You failed algebra didn't you?

Well if we assume M, E and H are all equal to an arbitrary value A, then the equation can be rewritten as a 3A=A^3. Divide out an A, so 3=A^2, therefore A=±root3. We also know intuitively that M, E and H can be 0 for the equation to check out, but now we also know they can equal root3 and -root3.

We know that if two of the variables are equal to 0, then the equation cannot check out as the MEH would always equal to 0, whereas M+E+H would equal a positive or negative integer. However, if one variable is equal to 0, then there are an infinite number of possibilities, if you let those two variables be the same number, but with separate signs.

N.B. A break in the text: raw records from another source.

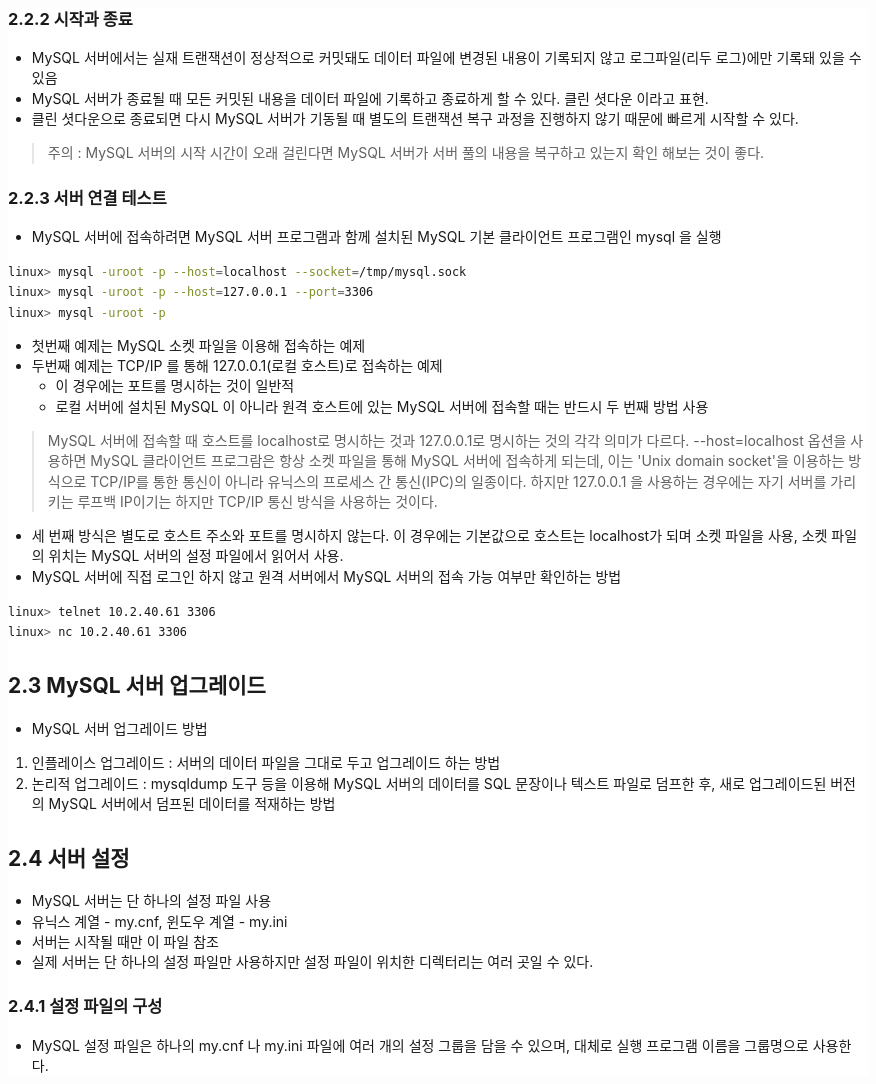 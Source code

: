 ### 2.2.2 시작과 종료 

* MySQL 서버에서는 실재 트랜잭션이 정상적으로 커밋돼도 데이터 파일에 변경된 내용이 기록되지 않고 로그파일(리두 로그)에만 기록돼 있을 수 있음
* MySQL 서버가 종료될 때 모든 커밋된 내용을 데이터 파일에 기록하고 종료하게 할 수 있다. 클린 셧다운 이라고 표현.
* 클린 셧다운으로 종료되면 다시 MySQL 서버가 기동될 때 별도의 트랜잭션 복구 과정을 진행하지 않기 때문에 빠르게 시작할 수 있다. 

> 주의 : MySQL 서버의 시작 시간이 오래 걸린다면 MySQL 서버가 서버 풀의 내용을 복구하고 있는지 확인 해보는 것이 좋다.

### 2.2.3 서버 연결 테스트

* MySQL 서버에 접속하려면 MySQL 서버 프로그램과 함께 설치된 MySQL 기본 클라이언트 프로그램인 mysql 을 실행

```bash
linux> mysql -uroot -p --host=localhost --socket=/tmp/mysql.sock
linux> mysql -uroot -p --host=127.0.0.1 --port=3306
linux> mysql -uroot -p 
```

* 첫번째 예제는 MySQL 소켓 파일을 이용해 접속하는 예제
* 두번째 예제는 TCP/IP 를 통해 127.0.0.1(로컬 호스트)로 접속하는 예제
  * 이 경우에는 포트를 명시하는 것이 일반적
  * 로컬 서버에 설치된 MySQL 이 아니라 원격 호스트에 있는 MySQL 서버에 접속할 때는 반드시 두 번째 방법 사용

> MySQL 서버에 접속할 때 호스트를 localhost로 명시하는 것과 127.0.0.1로 명시하는 것의 각각 의미가 다르다. --host=localhost 옵션을 사용하면 MySQL 클라이언트 프로그람은 항상 소켓 파일을 통해 MySQL 서버에 접속하게 되는데, 이는 'Unix domain socket'을 이용하는 방식으로 TCP/IP를 통한 통신이 아니라 유닉스의 프로세스 간 통신(IPC)의 일종이다. 하지만 127.0.0.1 을 사용하는 경우에는 자기 서버를 가리키는 루프백 IP이기는 하지만 TCP/IP 통신 방식을 사용하는 것이다.

* 세 번째 방식은 별도로 호스트 주소와 포트를 명시하지 않는다. 이 경우에는 기본값으로 호스트는 localhost가 되며 소켓 파일을 사용, 소켓 파일의 위치는 MySQL 서버의 설정 파일에서 읽어서 사용.
* MySQL 서버에 직접 로그인 하지 않고 원격 서버에서 MySQL 서버의 접속 가능 여부만 확인하는 방법

```bash
linux> telnet 10.2.40.61 3306
linux> nc 10.2.40.61 3306
```

## 2.3 MySQL 서버 업그레이드

* MySQL 서버 업그레이드 방법

1. 인플레이스 업그레이드 : 서버의 데이터 파일을 그대로 두고 업그레이드 하는 방법
2. 논리적 업그레이드 : mysqldump 도구 등을 이용해 MySQL 서버의 데이터를 SQL 문장이나 텍스트 파일로 덤프한 후, 새로 업그레이드된 버전의 MySQL 서버에서 덤프된 데이터를 적재하는 방법

## 2.4 서버 설정

* MySQL 서버는 단 하나의 설정 파일 사용
* 유닉스 계열 - my.cnf, 윈도우 계열 - my.ini
* 서버는 시작될 때만 이 파일 참조
* 실제 서버는 단 하나의 설정 파일만 사용하지만 설정 파일이 위치한 디렉터리는 여러 곳일 수 있다.

### 2.4.1 설정 파일의 구성

* MySQL 설정 파일은 하나의 my.cnf 나 my.ini 파일에 여러 개의 설정 그룹을 담을 수 있으며, 대체로 실행 프로그램 이름을 그룹명으로 사용한다.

If M, E and H are not equal to one another, then we can generalize by saying one of the three variable is larger than the other 2 (we'll say H). Therefore M≤E≤H. With this, we know that 3H≥MEH, and therefore 3≥ME. If 3≥ME, M≠0 and E≠0 then (M,E) can only be (±1,±1), (±1,±2), (±1,±3) (M and E values are interchangeable of course).

By substituting our points into M+E+H=MEH, then we can find that there are no possible values of H that satisfy (1,1), (-1,-1), but there are H values that satisfy (1,2), (1,-2), (-1,-2), (-1,2), (1,3), (1,-3), (-1,-3) and (-1,3), which are 3, 1/3, 3/4, -1/3, 1/2, -2, -1/2 respectively.

These are just a few solutions, and technically, thisisgman is infinitely right. He's infinitely wrong too... but still.